Movie Review: Elle

Movie+Review%3A+Elle

What begins as a tragic narrative surrounding the rape of Michèle (Isabelle Huppert), a high-strung video game producer, slowly and subtly devolves into a tale of defilement and lust, exposing a side of humanity rarely explored outside of the arthouse.

Although the film is directed by Dutch icon Paul Verhoeven, a man known for his late 80s sci-fi blockbusters, “Elle” is decidedly French. The typical Hollywood three-act structure is ditched for a New Wave approach in which the plot held together primarily through concepts and themes.

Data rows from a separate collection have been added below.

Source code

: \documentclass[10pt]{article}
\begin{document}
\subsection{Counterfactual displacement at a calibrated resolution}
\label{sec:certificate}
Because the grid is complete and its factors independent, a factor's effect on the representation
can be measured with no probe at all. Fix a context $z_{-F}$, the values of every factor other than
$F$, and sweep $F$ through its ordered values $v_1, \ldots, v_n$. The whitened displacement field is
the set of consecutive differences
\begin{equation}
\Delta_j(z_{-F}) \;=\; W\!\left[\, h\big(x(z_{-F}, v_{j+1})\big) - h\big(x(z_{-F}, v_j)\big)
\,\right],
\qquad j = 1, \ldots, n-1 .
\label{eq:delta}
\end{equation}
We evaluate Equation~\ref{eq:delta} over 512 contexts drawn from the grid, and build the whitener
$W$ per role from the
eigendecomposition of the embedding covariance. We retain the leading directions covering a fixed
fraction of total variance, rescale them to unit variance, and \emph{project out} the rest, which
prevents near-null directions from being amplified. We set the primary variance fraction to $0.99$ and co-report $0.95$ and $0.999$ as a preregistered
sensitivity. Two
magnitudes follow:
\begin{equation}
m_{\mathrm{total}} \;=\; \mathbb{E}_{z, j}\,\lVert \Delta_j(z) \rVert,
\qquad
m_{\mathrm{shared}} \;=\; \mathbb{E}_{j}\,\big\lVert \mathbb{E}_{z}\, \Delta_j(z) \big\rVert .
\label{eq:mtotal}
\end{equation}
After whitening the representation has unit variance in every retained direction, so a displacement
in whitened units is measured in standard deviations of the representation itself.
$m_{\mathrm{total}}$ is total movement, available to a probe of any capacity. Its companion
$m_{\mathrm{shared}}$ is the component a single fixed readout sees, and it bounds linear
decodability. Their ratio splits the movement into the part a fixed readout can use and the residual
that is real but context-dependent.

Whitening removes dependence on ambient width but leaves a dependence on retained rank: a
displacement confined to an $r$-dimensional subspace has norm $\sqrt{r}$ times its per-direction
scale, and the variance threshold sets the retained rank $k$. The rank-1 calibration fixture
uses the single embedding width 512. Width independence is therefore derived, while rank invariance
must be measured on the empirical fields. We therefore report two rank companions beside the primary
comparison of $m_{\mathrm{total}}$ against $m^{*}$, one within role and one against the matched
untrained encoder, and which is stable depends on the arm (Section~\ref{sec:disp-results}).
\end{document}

This is not to say the film lacks a coherent narrative, however. Each scene flows naturally, and the loose structure is only noticeable in the later half of the movie which drags on a little, but to a positive effect.

French national treasure Isabelle Huppert is the standout quality of the movie. Her conveyance of character through visual cues and body language alone is astonishing, especially considering that the character she plays is unlike any other I have seen.

Sans spoilers, Huppert does not play the archetypal rape victim character, and in fact doesn’t let her defilement define her. Moreover, “Elle” is mature enough to not singularly focus on the rape, instead using its implications as a foil for the struggles of multiple characters.

Equal in importance to the main narrative are the subplots, weaved into the main narrative of the film to expose some twisted facet of Michèle’s life or the lives of her family or friends.

The blunders of her slacker son hold the same weight as her unhealthy relationship with her mother or any of the film’s multiple infidelities. Each of these situations reflect back onto Michèl, revealing something about her character. By the film’s end, nearly every character is well-developed, even those who have little on-screen time.

The title, “Elle,” is French for “she,” a clever choice as it conveys both femininity as well as the otherness that comes with being the victim of assault, she being used as a distancing term. In many ways, “Elle” is a feminist film.

“Elle” is the antithesis of “fun for the whole family.” It’s for sure one of the strangest films I have seen in theaters in a while and certainly the boldest.